— Разрешите махорочки? — спрашивал я примирительно, запуская пальцы в желтую деревянную табакерку.
— Кури, молодой, кури, да ума не прокуривай.
— Эх, дела-а, — вздыхал Семен и тоже тянулся к махорке. Скрытый дымом, наш бородатый приятель начинал развивать свою теорию счастья. Он очень любил этот философский разговор и заводил его при каждом удобном случае. При этом он как будто бы даже не замечал, что нам с Семеном всего-навсего по двенадцати лет.

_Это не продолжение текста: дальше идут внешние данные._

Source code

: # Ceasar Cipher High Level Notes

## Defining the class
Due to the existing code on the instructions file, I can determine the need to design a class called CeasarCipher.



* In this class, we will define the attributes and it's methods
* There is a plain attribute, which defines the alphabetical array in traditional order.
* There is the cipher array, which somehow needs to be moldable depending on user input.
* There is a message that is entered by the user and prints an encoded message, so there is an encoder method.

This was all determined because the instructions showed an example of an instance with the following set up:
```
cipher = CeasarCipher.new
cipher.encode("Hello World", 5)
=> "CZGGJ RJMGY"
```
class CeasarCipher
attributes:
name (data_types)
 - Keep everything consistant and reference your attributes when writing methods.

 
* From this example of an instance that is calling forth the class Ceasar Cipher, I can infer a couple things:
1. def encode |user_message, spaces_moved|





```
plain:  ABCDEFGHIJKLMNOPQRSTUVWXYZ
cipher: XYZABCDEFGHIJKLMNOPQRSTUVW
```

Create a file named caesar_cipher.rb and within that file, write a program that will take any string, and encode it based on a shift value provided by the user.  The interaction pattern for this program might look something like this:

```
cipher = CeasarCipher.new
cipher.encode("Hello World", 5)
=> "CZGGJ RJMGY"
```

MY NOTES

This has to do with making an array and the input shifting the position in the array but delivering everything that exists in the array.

В беседу вежливо вмешивался Авдей Он не говорил — мурлыкал; тихонько, ручейком журчал его голос:
— Счастье, братики мои, это, как бы сказать, природа. Солнышко греет… деревцо растет…
— Пр-равильно! — рычал Митрий Иванович и в восторге грохал кулаком по столу.
Вверху, над столиком, перед окном, в искусно сделанной из медной проволоки клетке прыгала веселая канарейка.
— Вона, видели? — выкрикивал он, запрокидывая смеющееся, покрытое беспорядочными рыжими клочьями бороды лицо. — Вот где оно, счастье! Жизни-то в ней, жизни сколько! Ишь как мельтешит…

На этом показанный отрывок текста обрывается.